Class or group of students in a school

A form is an educational stage, class, or grouping of pupils in a school. The term is used predominantly in the United Kingdom, although some schools, mostly private, in other countries also use the title. Pupils are usually grouped in forms according to age and will remain with the same group for a number of years, or sometimes their entire school career.

==Origin==
In the Victorian era, a form was the bench upon which pupils sat to receive lessons. In some smaller schools the entire school would be educated in a single room, with different age groups sitting on different benches.

== Traditional use ==
Form numbers. Forms are traditionally identified by a number such as "first form" or "sixth form", although it is now more common to use the school year: for example, "ten". The word is usually used in senior schools (age 11–18), although it may be used for younger children in private schools. As a result, children in their first year of senior school (aged 11–12 years) might be in the first year, third year or seventh year. Where the same form number is used for two year groups, they are differentiated by the terms "upper" and "lower". The most senior forms are traditionally lower and upper sixth or first and second year sixth.
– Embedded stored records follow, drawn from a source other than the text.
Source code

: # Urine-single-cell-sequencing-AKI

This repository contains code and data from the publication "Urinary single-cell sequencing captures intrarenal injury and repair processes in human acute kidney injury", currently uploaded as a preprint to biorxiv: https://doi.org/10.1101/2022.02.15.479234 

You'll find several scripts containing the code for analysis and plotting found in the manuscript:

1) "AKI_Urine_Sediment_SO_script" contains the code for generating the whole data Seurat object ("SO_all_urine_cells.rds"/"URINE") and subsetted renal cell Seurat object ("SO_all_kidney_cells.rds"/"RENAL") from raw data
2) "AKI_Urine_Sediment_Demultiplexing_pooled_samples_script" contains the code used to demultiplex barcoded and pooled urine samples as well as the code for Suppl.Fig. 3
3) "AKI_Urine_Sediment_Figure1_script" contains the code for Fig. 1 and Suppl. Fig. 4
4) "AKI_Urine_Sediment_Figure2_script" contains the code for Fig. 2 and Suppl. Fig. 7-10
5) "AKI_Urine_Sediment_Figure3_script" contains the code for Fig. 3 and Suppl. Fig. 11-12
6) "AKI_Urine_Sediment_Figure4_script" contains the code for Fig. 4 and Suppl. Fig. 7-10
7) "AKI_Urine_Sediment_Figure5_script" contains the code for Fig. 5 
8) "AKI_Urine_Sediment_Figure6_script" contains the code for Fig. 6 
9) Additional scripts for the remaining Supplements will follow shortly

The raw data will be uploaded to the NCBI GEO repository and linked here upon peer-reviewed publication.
Form names. If there is more than one form for each year group they will normally be differentiated by letters (e.g., "3S" "Upper 4A", "Lower 2B", "10J", which may be written using Roman or Arabic numerals (e.g., "IIIS/3S", "UIVA/U4A", "LIIB/L2B"). The letter used to differentiate different forms in the same year could be as simple as A,B,C, which might or might not relate to ability streams. A common practice is the year number followed by the initials of the teacher who takes the form class (e.g., a Year 7 form whose teacher is John Smith would be "7S"). Alternatively, some schools use "vertical" form classes where pupils across several year groups from the same school house are grouped together. In this case, the numeral is replaced with the first letter of the house name (e.g., "RJS" for a Red House form class whose teacher is John Smith). In the past, British schools sometimes used a letter indicating a specialism, especially in 6th forms (e.g., "S" (Science 6th), "M" (Military 6th), "N" (Nursing 6th) or "T" (Teaching 6th). Some British public schools also had a "Remove" form.

=== Related terms ===

- Pupils may be referred to by their form stage e.g. "third formers", "lower fourths"
- Pupils are based in a "form room" (equivalent to the US "homeroom")
- The teacher responsible for a form is a "form master", "form mistress", "form tutor" or "form teacher"

==Modern use==
The traditional terminology is still used in some fee-paying schools in the United Kingdom and is commonly used in English-medium secondary schools in Hong Kong and Macau. Publicly-funded secondary schools in England, Scotland, Wales and Northern Ireland have their own standard terminologies for different educational stages, e.g. in England Year 1 to Year 13, but still refer to "forms". However, "6th form" and related terms ("6th formers", "sixth form colleges") are still widely used for the most senior students (age 16–18).

== Popular culture ==
"Forms" and their related terminology were widely used in school stories found in books, children's comics and other media in the 19th and 20th centuries. Examples include:

- The works of Angela Brazil e.g. The Luckiest Girl in the Fifth
- The works of Evelyn Smith e.g. Binkie of IIIB
- Billy Bunter - known as "The owl of the Remove" and his sister Bessie, created by Frank Richards; the Bunters appeared in comics, books, radio and television

== See also ==
- Comparison of American and British English#Education
- Remove (Education)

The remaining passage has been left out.